Directions for this task -
From the entries below, tally how many lines contain "CGColor" and report only that figure.

Records to use -
┄┄┄┄┄┄┄┄┄┄
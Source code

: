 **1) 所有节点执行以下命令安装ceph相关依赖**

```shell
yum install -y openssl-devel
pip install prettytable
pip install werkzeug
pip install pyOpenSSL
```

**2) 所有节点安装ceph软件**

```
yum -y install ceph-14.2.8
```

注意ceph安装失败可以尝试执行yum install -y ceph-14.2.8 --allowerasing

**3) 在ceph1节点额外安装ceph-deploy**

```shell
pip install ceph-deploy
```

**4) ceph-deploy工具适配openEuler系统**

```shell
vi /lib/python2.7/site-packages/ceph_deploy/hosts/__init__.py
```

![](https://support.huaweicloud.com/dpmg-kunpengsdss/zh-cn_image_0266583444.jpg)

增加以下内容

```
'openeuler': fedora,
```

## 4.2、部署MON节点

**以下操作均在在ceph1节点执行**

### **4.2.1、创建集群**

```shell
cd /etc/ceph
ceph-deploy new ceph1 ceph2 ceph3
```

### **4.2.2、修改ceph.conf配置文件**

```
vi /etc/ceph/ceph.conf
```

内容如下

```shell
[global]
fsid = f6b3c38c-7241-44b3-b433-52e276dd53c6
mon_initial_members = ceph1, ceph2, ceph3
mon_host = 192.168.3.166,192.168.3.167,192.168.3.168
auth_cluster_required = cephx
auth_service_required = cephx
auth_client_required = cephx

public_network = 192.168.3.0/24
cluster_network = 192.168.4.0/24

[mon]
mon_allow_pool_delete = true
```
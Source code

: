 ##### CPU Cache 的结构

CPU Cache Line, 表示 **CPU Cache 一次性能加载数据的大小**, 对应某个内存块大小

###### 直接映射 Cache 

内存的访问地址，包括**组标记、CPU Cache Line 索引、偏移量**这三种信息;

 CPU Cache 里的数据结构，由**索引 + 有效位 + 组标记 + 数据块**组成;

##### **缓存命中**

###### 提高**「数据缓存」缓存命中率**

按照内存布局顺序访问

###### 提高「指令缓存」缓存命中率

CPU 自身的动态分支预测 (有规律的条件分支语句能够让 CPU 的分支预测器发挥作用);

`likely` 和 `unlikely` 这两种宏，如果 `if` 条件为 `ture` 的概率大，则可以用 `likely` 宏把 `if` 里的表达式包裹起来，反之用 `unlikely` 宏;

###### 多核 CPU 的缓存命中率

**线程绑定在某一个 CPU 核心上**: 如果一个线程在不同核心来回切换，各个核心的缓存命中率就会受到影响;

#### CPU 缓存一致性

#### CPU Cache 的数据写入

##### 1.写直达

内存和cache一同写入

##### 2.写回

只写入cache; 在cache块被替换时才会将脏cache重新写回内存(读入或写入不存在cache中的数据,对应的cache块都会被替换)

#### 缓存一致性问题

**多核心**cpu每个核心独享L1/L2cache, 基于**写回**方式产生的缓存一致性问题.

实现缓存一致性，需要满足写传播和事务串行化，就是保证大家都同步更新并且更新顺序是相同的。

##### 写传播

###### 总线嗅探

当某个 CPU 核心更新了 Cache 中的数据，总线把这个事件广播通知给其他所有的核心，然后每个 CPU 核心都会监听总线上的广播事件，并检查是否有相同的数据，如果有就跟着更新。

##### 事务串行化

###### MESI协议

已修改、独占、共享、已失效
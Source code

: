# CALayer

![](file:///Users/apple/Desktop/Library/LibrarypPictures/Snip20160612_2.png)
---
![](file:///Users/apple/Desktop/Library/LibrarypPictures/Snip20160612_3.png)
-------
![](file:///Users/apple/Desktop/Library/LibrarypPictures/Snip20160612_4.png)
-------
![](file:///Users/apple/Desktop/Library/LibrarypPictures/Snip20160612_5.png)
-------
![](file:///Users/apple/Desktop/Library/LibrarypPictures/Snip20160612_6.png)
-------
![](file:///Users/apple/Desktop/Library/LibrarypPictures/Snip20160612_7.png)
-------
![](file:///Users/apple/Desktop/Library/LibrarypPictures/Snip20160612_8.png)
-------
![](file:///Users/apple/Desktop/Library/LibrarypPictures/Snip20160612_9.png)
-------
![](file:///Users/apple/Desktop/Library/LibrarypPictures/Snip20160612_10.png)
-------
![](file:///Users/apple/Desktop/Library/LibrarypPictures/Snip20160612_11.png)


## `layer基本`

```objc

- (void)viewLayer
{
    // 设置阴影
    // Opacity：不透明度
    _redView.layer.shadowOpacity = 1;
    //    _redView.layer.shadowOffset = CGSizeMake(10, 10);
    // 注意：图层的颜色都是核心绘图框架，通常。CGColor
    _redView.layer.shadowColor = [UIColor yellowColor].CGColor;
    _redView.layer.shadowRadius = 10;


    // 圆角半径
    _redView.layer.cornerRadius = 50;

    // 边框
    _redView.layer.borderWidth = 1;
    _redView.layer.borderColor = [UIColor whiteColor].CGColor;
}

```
┄┄┄┄┄┄┄┄┄┄
Output for this task -
3